EverBlock is a modular system of full-scale plastic blocks that, like Lego, interconnect without fasteners or special tools. But these playful widgets aren’t toys. They are a functional, full-scale building system that can be used to create furniture, walls and entire rooms. Green Prophet caught up with company founder and president Arnon Rosan to find out how more. his product responds to environmental issues in the Middle East.
This isn’t just a concept. Rosan started the company in January this year and began shipping blocks two months later. The polypropylene blocks – available in 13 different colors – are available for purchase now through the EverBlock website. As with Lego, different brick three sizes: full (one foot long), half (six inches), and quarter (three inches), and vary in weight from two pounds (full size) to a quarter pound.
Stack the bricks with staggered joint lines for stability; each block has at least one integral channel that enables user to embed additional reinforcing dowels, power cables, and LED light strips in their designs. This versatility makes the blocks ideal for shelving and work stations in university dormitories, and as room dividers in post-college apartments where people often share and divide space to save on rent.
Green Prophet: The blocks are clearly colorful, but how “green” are they?
Arnon Rosan: The blocks are not biodegradable per se but they are recyclable. (Polypropylene is recyclable and has the number “5” as its resin identification code.) Additionally, they can be made from fully recycled material. That said, the really green aspect of the blocks is that they can continue to be re-purposed again and again for various needs, reconfigured as needs change, and shipped compactly to other locations.
GP: You state that the blocks “can be made of recyclable material”…please elaborate?

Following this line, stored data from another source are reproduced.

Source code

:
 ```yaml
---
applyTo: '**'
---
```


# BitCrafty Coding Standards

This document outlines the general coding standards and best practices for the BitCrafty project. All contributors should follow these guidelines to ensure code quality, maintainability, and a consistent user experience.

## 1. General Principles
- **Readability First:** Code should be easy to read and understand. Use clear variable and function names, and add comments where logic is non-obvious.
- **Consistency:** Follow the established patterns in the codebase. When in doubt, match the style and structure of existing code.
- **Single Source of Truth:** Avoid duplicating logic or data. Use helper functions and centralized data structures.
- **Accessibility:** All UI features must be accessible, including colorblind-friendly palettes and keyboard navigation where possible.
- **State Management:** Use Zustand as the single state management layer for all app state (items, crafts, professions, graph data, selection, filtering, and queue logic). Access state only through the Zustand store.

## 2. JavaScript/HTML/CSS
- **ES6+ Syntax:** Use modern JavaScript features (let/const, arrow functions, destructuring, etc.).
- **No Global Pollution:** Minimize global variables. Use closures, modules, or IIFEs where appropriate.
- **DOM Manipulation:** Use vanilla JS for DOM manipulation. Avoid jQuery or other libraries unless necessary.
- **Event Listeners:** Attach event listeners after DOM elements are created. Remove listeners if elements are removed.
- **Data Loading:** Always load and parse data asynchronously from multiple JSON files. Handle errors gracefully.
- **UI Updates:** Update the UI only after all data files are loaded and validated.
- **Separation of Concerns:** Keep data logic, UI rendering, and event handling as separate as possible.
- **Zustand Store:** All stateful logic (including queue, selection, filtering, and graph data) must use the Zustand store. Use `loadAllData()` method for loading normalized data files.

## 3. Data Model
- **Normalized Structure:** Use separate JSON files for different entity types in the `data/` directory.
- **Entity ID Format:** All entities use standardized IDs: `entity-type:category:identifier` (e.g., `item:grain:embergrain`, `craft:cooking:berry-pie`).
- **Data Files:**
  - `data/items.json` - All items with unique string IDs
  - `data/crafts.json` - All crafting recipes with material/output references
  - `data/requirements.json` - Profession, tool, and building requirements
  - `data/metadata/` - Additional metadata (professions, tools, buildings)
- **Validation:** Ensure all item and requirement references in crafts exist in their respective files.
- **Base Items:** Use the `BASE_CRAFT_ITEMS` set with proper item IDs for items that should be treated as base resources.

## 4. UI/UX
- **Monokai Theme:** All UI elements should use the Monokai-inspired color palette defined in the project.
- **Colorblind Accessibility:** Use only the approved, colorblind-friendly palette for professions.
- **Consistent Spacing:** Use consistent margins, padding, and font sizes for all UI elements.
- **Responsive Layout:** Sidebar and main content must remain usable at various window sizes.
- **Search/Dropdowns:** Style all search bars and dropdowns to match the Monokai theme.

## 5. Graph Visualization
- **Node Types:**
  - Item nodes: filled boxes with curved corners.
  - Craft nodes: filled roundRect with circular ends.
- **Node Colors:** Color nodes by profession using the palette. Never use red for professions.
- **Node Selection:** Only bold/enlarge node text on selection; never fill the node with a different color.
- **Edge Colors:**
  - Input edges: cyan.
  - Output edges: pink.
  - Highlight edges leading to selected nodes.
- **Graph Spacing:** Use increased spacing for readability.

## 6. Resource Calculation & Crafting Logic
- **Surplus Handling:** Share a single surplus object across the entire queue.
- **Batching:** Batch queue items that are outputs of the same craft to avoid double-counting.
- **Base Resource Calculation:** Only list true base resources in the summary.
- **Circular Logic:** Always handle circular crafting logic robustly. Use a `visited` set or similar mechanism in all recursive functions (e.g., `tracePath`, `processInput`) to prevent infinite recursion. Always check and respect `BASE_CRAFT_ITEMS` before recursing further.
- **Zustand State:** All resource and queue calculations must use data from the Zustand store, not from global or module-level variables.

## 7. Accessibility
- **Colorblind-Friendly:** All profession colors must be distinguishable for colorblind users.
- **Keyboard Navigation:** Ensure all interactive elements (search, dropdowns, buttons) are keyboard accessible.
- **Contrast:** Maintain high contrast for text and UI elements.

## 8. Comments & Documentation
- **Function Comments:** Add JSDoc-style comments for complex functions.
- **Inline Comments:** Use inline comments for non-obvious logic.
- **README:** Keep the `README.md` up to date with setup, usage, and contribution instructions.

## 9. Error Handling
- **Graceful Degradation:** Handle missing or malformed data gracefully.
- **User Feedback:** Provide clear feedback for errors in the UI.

AR: We now manufacture using virgin (or new) material because it’s often difficult to get a good color match with recycled material. We do make our black blocks using between 50-80% recycled material, depending on the specific run. For more industrial or relief purposes, where a precise color match is not as important we can make recycled blocks right away. Over time we expect to perfect colors in recycled materials and may offer a separate line of recycled blocks.
GP: Can they be used in exterior applications (emergency shelter in dry desert climates, as example)?
AR: We see usage as emergency shelters and housing in the desert as a fantastic application for the blocks and a way to adapt to changing needs of refugee communities. You could drop two pallets of these by helicopter and the next thing you know you have a solid, rigid structure.
As a fully expandable and movable building system, entire areas of a project can be relocated, remodeled and changed as needs change. When the relief operation is over, the blocks can be sent to another site or stored for future use.
GP: How do the blocks allow for integration with building systems (power, communications, HVAC)?
AR: You can run wiring inside the blocks and inside walls. Likewise for communications cabling and even LED lighting to illuminate structures. All the blocks stagger such that the cable channels line up to allow continuous runs of electrical/wiring.
GP: The EverBlock website features a small building made from the units. Do you offer securable doors and windows?
AR: The doors and windows are sized for standard replacement windows which can be screwed directly to the blocks using the nailing strip that comes with such windows. It is also possible to simply cover window openings with burlap or other fabrics, or to install simple “U” channels that allow sliding Plexiglas windows to be installed.
GP: How do EverBlock walls stack up in terms of security and fire-resistance?
AR: We haven’t done specific testing on security but I can tell you that when blocks are staggered and reinforcement rods are installed it would be incredibly difficult to enter or cut one’s way into such a structure. The blocks all meet the UL94HB slow burn fire standard.
EverBlock’s website features a virtual builder tool that enables users to create designs and decide how many bricks they’ll need. The company is compiling a library of instructions guiding people through some designs.
Rosan sees “green” as being very much about minimizing resource usage, damage to the environment, and negative site impacts, adding, “I can think of no other system that allows one product to be re-used for so many applications.”